[Collection entries]
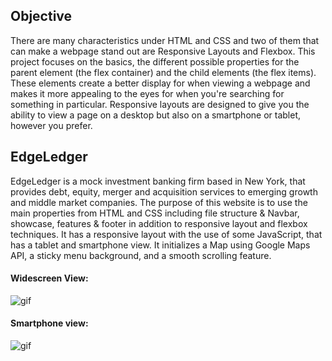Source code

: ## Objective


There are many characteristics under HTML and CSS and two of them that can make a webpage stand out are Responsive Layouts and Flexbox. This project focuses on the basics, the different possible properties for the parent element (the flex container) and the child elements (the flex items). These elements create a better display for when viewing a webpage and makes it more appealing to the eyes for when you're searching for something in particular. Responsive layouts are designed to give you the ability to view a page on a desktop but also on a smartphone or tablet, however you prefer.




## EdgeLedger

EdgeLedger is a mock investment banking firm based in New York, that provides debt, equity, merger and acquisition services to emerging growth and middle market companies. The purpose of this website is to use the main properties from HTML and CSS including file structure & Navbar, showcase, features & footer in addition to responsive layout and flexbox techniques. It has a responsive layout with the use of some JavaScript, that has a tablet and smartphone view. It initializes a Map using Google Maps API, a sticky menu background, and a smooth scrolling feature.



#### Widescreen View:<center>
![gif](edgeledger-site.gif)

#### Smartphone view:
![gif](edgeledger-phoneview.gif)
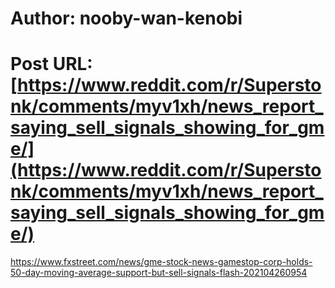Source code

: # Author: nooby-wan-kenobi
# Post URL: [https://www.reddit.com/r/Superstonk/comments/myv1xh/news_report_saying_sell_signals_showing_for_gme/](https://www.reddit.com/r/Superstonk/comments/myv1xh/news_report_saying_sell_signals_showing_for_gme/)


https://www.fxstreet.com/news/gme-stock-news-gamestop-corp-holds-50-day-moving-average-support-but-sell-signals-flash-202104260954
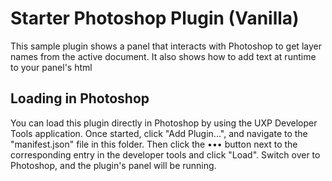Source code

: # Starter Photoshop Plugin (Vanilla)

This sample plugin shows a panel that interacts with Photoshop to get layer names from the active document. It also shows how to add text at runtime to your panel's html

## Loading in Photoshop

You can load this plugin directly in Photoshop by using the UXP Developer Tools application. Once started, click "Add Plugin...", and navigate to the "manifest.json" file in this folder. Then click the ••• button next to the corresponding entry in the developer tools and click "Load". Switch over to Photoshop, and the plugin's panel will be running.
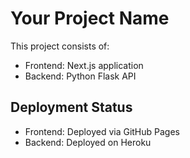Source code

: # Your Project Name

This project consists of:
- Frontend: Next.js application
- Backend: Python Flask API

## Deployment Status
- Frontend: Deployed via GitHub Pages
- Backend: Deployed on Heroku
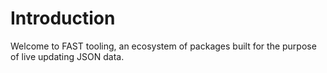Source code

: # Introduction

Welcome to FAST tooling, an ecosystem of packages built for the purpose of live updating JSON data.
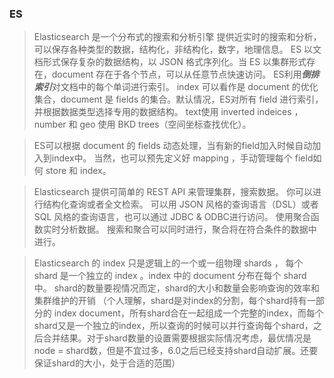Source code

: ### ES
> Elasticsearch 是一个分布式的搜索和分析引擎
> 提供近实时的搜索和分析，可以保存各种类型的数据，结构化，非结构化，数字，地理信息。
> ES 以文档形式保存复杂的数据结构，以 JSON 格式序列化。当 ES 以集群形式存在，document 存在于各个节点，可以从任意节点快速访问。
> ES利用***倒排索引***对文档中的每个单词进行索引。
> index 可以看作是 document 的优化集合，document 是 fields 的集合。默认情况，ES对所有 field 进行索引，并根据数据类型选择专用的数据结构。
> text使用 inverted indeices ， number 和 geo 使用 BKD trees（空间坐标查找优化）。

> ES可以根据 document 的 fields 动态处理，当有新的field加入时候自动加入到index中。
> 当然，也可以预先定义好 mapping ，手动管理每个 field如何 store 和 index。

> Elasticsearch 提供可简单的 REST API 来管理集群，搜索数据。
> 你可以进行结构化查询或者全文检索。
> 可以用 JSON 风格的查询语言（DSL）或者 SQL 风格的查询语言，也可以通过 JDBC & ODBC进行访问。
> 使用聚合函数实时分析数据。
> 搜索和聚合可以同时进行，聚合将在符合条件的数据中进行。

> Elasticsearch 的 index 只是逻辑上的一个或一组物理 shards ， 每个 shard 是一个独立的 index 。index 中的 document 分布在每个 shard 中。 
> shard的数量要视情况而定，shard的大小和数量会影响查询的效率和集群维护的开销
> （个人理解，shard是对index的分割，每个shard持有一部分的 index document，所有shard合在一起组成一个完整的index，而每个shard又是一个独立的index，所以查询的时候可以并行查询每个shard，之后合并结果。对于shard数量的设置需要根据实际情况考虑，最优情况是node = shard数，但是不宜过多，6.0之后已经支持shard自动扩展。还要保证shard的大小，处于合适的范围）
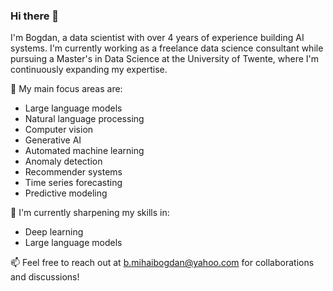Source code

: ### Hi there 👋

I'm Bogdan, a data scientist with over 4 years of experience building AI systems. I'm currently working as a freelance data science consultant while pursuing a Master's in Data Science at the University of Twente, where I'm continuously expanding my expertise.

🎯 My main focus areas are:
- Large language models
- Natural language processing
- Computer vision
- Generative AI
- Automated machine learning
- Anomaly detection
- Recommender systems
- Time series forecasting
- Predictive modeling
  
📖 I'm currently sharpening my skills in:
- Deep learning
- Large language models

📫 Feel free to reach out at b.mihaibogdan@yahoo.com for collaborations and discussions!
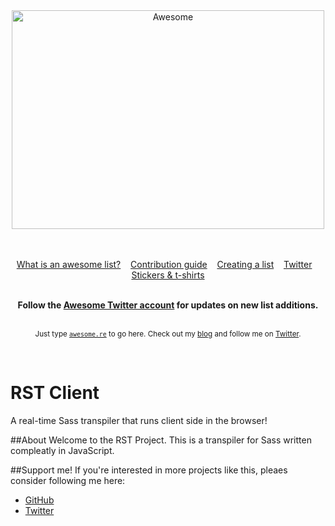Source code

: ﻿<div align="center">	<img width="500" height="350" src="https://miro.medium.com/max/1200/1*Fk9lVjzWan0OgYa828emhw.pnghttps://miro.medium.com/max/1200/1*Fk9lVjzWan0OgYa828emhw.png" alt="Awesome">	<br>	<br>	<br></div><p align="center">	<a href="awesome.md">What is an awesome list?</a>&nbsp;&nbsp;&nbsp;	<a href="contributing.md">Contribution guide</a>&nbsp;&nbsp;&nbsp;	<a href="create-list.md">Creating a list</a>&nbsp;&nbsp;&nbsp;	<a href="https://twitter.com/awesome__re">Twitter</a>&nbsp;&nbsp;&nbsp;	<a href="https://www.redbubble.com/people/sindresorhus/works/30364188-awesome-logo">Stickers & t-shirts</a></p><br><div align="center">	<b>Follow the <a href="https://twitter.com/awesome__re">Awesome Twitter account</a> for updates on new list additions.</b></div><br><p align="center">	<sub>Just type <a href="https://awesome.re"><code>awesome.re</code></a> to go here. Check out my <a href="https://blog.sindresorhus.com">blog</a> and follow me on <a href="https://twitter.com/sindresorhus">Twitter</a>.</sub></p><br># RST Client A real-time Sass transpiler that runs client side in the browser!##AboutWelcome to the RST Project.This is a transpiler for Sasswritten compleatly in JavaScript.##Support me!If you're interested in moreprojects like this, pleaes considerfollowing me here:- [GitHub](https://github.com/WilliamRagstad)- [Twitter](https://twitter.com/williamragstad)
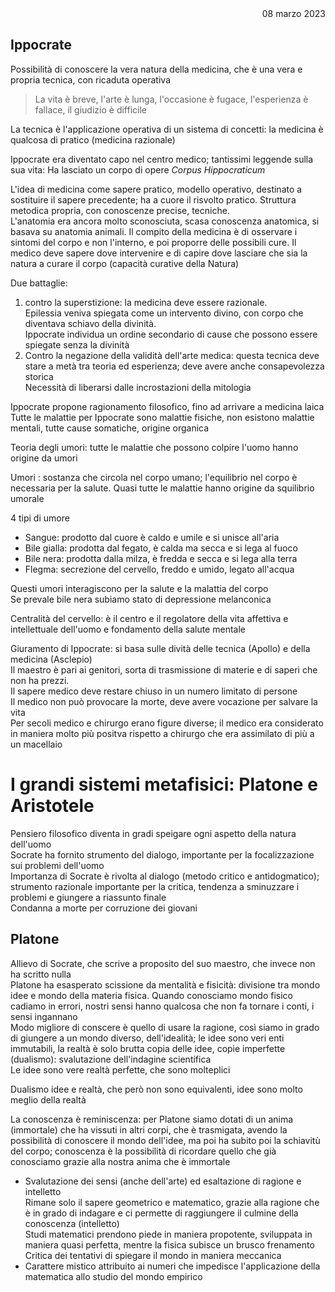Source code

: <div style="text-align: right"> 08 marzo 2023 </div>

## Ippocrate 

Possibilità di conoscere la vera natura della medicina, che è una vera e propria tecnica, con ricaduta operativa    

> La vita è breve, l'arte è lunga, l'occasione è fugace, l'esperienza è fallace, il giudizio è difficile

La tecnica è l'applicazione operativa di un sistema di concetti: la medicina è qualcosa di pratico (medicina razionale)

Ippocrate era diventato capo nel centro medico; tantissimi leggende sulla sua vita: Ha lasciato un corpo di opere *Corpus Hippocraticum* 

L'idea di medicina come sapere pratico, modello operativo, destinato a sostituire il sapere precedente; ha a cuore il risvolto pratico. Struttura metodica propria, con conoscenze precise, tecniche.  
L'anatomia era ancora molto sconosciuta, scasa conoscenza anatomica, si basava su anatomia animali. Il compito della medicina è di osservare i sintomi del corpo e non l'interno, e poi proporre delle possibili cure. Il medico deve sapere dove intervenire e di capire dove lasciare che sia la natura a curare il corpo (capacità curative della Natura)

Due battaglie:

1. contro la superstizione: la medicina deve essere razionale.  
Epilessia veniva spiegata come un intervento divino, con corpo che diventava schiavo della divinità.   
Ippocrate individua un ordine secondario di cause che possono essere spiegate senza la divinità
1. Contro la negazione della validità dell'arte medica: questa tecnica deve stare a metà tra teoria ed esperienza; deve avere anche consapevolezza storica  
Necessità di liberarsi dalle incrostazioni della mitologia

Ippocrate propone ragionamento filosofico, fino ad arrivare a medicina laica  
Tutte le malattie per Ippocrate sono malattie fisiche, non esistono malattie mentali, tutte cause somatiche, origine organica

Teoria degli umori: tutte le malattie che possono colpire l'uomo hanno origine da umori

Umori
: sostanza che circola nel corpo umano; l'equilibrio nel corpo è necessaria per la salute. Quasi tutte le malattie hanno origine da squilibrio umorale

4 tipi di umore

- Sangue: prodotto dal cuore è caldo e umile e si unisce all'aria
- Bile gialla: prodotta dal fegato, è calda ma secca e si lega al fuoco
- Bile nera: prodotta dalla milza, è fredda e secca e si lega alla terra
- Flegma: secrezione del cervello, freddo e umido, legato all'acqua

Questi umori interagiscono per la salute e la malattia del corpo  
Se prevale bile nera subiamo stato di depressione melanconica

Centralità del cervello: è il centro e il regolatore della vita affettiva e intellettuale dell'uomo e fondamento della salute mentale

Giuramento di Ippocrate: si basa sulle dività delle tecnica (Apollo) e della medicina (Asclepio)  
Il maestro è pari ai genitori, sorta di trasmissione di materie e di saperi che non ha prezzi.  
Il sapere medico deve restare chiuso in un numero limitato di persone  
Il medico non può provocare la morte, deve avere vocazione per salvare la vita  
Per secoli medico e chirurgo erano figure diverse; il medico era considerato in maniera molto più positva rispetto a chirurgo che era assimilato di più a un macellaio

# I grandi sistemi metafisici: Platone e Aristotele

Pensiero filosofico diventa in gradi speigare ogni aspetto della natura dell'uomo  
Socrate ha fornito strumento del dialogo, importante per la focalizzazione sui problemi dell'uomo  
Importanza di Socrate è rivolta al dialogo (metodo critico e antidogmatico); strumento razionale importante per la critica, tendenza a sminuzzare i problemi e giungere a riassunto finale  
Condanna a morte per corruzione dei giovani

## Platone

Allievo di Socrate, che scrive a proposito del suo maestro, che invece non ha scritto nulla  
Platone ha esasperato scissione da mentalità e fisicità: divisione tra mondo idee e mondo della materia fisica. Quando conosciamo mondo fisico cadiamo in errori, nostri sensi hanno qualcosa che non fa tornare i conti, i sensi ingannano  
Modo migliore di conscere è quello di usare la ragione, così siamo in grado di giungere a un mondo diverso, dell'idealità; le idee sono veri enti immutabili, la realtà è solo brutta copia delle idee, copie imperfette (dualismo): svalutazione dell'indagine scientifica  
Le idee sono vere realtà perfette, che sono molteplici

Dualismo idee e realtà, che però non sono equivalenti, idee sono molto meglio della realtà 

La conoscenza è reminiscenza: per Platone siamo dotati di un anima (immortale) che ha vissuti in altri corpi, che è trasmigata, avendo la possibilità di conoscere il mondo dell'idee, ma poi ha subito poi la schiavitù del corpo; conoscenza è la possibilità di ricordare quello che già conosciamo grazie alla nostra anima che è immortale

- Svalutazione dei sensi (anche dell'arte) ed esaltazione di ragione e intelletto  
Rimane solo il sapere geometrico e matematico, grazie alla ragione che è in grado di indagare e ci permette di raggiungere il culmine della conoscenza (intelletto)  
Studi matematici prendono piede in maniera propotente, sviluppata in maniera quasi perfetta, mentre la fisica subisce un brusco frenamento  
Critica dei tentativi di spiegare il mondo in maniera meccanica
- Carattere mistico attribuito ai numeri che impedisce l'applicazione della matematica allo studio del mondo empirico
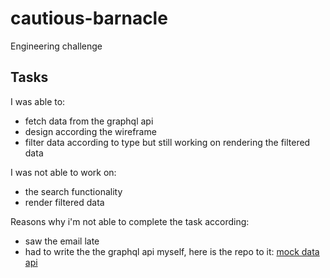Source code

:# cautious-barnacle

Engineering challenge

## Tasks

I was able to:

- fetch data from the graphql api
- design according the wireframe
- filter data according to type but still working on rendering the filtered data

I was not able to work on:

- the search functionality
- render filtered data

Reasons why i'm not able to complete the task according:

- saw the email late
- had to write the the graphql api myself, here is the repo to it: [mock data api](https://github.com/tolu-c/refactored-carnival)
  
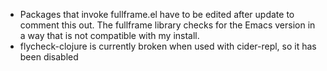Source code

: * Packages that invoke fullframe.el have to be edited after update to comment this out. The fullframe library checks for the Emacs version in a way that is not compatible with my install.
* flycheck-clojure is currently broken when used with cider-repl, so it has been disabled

### ASSIGNED TASK
Identify each line in the records above containing the word "conoscere"; copy those lines.

### RESPONSE AREA
Possibilità di conoscere la vera natura della medicina, che è una vera e propria tecnica, con ricaduta operativa    
La conoscenza è reminiscenza: per Platone siamo dotati di un anima (immortale) che ha vissuti in altri corpi, che è trasmigata, avendo la possibilità di conoscere il mondo dell'idee, ma poi ha subito poi la schiavitù del corpo; conoscenza è la possibilità di ricordare quello che già conosciamo grazie alla nostra anima che è immortale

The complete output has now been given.